BEGIN Listed entries

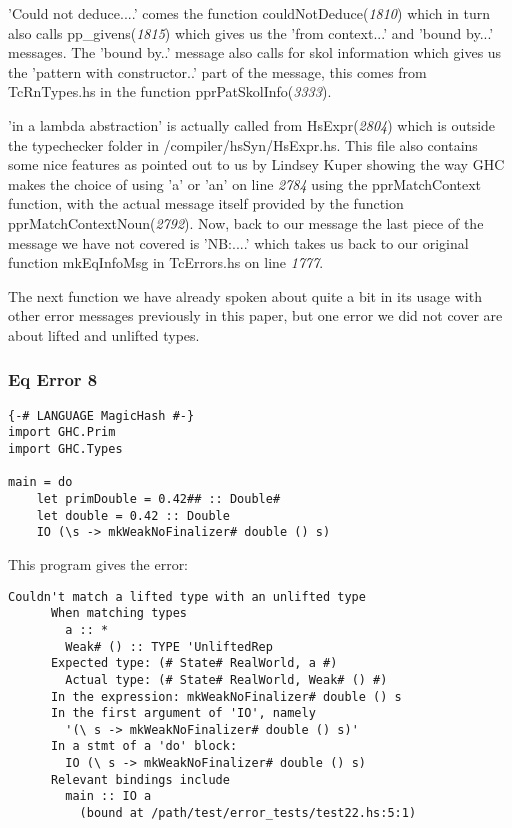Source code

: \documentclass[a4paper]{article}
\begin{document}
'Could not deduce....' comes the function couldNotDeduce(\textit{1810}) which in turn also calls pp\_givens(\textit{1815}) which gives us the 'from context...' and 'bound by...' messages. The 'bound by..' message also calls for skol information which gives us the 'pattern with constructor..' part of the message, this comes from TcRnTypes.hs in the function pprPatSkolInfo(\textit{3333}). 

'in a lambda abstraction' is actually called from HsExpr(\textit{2804}) which is outside the typechecker folder in /compiler/hsSyn/HsExpr.hs. This file also contains some nice features as pointed out to us by Lindsey Kuper \cite{twitter1} showing the way GHC makes the choice of using 'a' or 'an' on line \textit{2784} using the pprMatchContext function, with the actual message itself provided by the function pprMatchContextNoun(\textit{2792}). Now, back to our message the last piece of the message we have not covered is 'NB:....' which takes us back to our original function mkEqInfoMsg in TcErrors.hs on line \textit{1777}.

The next function we have already spoken about quite a bit in its usage with other error messages previously in this paper, but one error we did not cover are about lifted and unlifted types.

\subsubsection{Eq Error 8}

\begin{lstlisting}[label={lst: T14.0}, numbers=none, caption={Example Program \cite{ex14}}]
{-# LANGUAGE MagicHash #-}
import GHC.Prim
import GHC.Types

main = do
    let primDouble = 0.42## :: Double#
    let double = 0.42 :: Double
    IO (\s -> mkWeakNoFinalizer# double () s)
\end{lstlisting}

This program gives the error:

\begin{lstlisting}[label={lst: T14.0.2}, numbers=none, caption={Error}]
 Couldn't match a lifted type with an unlifted type
      When matching types
        a :: *
        Weak# () :: TYPE 'UnliftedRep
      Expected type: (# State# RealWorld, a #)
        Actual type: (# State# RealWorld, Weak# () #)
      In the expression: mkWeakNoFinalizer# double () s
      In the first argument of 'IO', namely
        '(\ s -> mkWeakNoFinalizer# double () s)'
      In a stmt of a 'do' block:
        IO (\ s -> mkWeakNoFinalizer# double () s)
      Relevant bindings include
        main :: IO a
          (bound at /path/test/error_tests/test22.hs:5:1)
\end{lstlisting}
\end{document}
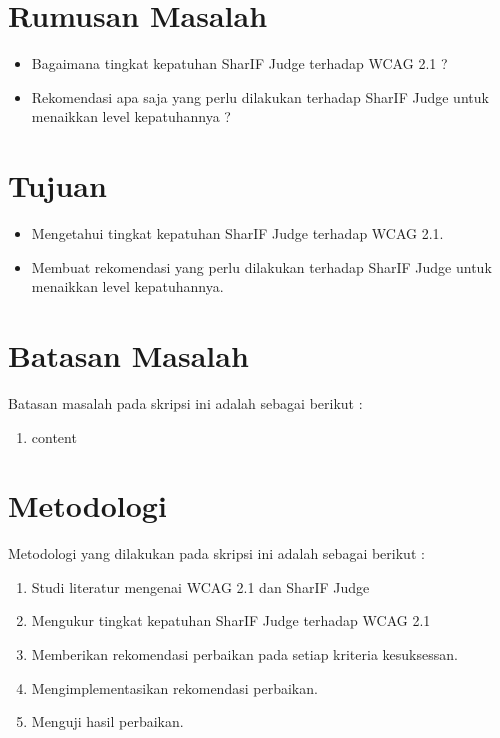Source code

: \section{Rumusan Masalah}
\label{sec:rumusan}
\begin{itemize}
	\item Bagaimana tingkat kepatuhan SharIF Judge terhadap WCAG 2.1 ?
	\item Rekomendasi apa saja yang perlu dilakukan terhadap SharIF Judge untuk menaikkan level kepatuhannya ?
\end{itemize}

\section{Tujuan}
\label{sec:tujuan}
\begin{itemize}
	\item Mengetahui tingkat kepatuhan SharIF Judge terhadap WCAG 2.1.
	\item Membuat rekomendasi yang perlu dilakukan terhadap SharIF Judge untuk menaikkan level kepatuhannya.
\end{itemize} 

\section{Batasan Masalah}
\label{sec:batasan}
Batasan masalah pada skripsi ini adalah sebagai berikut :

\begin{enumerate}
	\item content
\end{enumerate}

\section{Metodologi}
\label{sec:metlit}
Metodologi yang dilakukan pada skripsi ini adalah sebagai berikut :

\begin{enumerate}
	\item Studi literatur mengenai WCAG 2.1 dan SharIF Judge
	\item Mengukur tingkat kepatuhan SharIF Judge terhadap WCAG 2.1
	\item Memberikan rekomendasi perbaikan pada setiap kriteria kesuksessan.
	\item Mengimplementasikan rekomendasi perbaikan.
	\item Menguji hasil perbaikan.
\end{enumerate}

END Listed entries

Your answer must be an exact copy of the entries above, with no pictures in it.

Source code

: \documentclass[a4paper]{article}
\begin{document}
'Could not deduce....' comes the function couldNotDeduce(\textit{1810}) which in turn also calls pp\_givens(\textit{1815}) which gives us the 'from context...' and 'bound by...' messages. The 'bound by..' message also calls for skol information which gives us the 'pattern with constructor..' part of the message, this comes from TcRnTypes.hs in the function pprPatSkolInfo(\textit{3333}). 

'in a lambda abstraction' is actually called from HsExpr(\textit{2804}) which is outside the typechecker folder in /compiler/hsSyn/HsExpr.hs. This file also contains some nice features as pointed out to us by Lindsey Kuper \cite{twitter1} showing the way GHC makes the choice of using 'a' or 'an' on line \textit{2784} using the pprMatchContext function, with the actual message itself provided by the function pprMatchContextNoun(\textit{2792}). Now, back to our message the last piece of the message we have not covered is 'NB:....' which takes us back to our original function mkEqInfoMsg in TcErrors.hs on line \textit{1777}.

The next function we have already spoken about quite a bit in its usage with other error messages previously in this paper, but one error we did not cover are about lifted and unlifted types.

\subsubsection{Eq Error 8}

\begin{lstlisting}[label={lst: T14.0}, numbers=none, caption={Example Program \cite{ex14}}]
{-# LANGUAGE MagicHash #-}
import GHC.Prim
import GHC.Types

main = do
    let primDouble = 0.42## :: Double#
    let double = 0.42 :: Double
    IO (\s -> mkWeakNoFinalizer# double () s)
\end{lstlisting}

This program gives the error:

\begin{lstlisting}[label={lst: T14.0.2}, numbers=none, caption={Error}]
 Couldn't match a lifted type with an unlifted type
      When matching types
        a :: *
        Weak# () :: TYPE 'UnliftedRep
      Expected type: (# State# RealWorld, a #)
        Actual type: (# State# RealWorld, Weak# () #)
      In the expression: mkWeakNoFinalizer# double () s
      In the first argument of 'IO', namely
        '(\ s -> mkWeakNoFinalizer# double () s)'
      In a stmt of a 'do' block:
        IO (\ s -> mkWeakNoFinalizer# double () s)
      Relevant bindings include
        main :: IO a
          (bound at /path/test/error_tests/test22.hs:5:1)
\end{lstlisting}
\end{document}
Source code

: \section{Rumusan Masalah}
\label{sec:rumusan}
\begin{itemize}
	\item Bagaimana tingkat kepatuhan SharIF Judge terhadap WCAG 2.1 ?
	\item Rekomendasi apa saja yang perlu dilakukan terhadap SharIF Judge untuk menaikkan level kepatuhannya ?
\end{itemize}

\section{Tujuan}
\label{sec:tujuan}
\begin{itemize}
	\item Mengetahui tingkat kepatuhan SharIF Judge terhadap WCAG 2.1.
	\item Membuat rekomendasi yang perlu dilakukan terhadap SharIF Judge untuk menaikkan level kepatuhannya.
\end{itemize} 

\section{Batasan Masalah}
\label{sec:batasan}
Batasan masalah pada skripsi ini adalah sebagai berikut :

\begin{enumerate}
	\item content
\end{enumerate}

\section{Metodologi}
\label{sec:metlit}
Metodologi yang dilakukan pada skripsi ini adalah sebagai berikut :

\begin{enumerate}
	\item Studi literatur mengenai WCAG 2.1 dan SharIF Judge
	\item Mengukur tingkat kepatuhan SharIF Judge terhadap WCAG 2.1
	\item Memberikan rekomendasi perbaikan pada setiap kriteria kesuksessan.
	\item Mengimplementasikan rekomendasi perbaikan.
	\item Menguji hasil perbaikan.
\end{enumerate}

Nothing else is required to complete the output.